── Provided data ──
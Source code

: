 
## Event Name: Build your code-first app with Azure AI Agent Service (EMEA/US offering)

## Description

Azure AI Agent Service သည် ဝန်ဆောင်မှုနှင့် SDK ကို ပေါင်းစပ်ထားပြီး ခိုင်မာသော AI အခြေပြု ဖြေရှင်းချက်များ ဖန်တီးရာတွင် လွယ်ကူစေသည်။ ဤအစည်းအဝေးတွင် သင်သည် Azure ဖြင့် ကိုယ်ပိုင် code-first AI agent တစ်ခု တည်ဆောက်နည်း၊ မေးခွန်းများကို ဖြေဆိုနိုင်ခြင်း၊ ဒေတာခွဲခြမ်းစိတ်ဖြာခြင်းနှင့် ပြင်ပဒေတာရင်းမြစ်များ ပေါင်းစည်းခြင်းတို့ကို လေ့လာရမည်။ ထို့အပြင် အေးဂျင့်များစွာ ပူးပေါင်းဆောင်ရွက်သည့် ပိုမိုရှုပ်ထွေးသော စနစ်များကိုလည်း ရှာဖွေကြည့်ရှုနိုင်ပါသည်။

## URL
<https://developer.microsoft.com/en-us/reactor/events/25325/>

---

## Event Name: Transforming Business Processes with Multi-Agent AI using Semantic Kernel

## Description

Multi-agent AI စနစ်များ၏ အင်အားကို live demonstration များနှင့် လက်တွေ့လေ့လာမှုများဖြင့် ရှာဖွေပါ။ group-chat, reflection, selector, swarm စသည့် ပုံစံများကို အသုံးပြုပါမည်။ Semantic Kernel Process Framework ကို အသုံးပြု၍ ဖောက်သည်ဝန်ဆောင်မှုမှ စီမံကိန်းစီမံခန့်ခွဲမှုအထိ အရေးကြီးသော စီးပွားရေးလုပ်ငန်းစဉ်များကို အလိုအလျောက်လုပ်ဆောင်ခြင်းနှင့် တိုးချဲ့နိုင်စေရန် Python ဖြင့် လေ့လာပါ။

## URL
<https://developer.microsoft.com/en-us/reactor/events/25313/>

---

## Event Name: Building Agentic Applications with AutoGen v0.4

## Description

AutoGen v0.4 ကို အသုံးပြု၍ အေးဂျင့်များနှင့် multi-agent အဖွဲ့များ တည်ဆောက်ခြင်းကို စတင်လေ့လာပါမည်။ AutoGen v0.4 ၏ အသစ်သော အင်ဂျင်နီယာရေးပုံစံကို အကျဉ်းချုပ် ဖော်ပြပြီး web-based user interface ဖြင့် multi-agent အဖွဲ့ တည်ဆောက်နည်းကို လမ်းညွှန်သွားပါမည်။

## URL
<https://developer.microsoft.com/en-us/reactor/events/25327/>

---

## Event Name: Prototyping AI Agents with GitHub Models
───
Search the lines above for the string "reactor" and copy each line that has it.

Response to this task.
<https://developer.microsoft.com/en-us/reactor/events/25325/>
<https://developer.microsoft.com/en-us/reactor/events/25313/>
<https://developer.microsoft.com/en-us/reactor/events/25327/>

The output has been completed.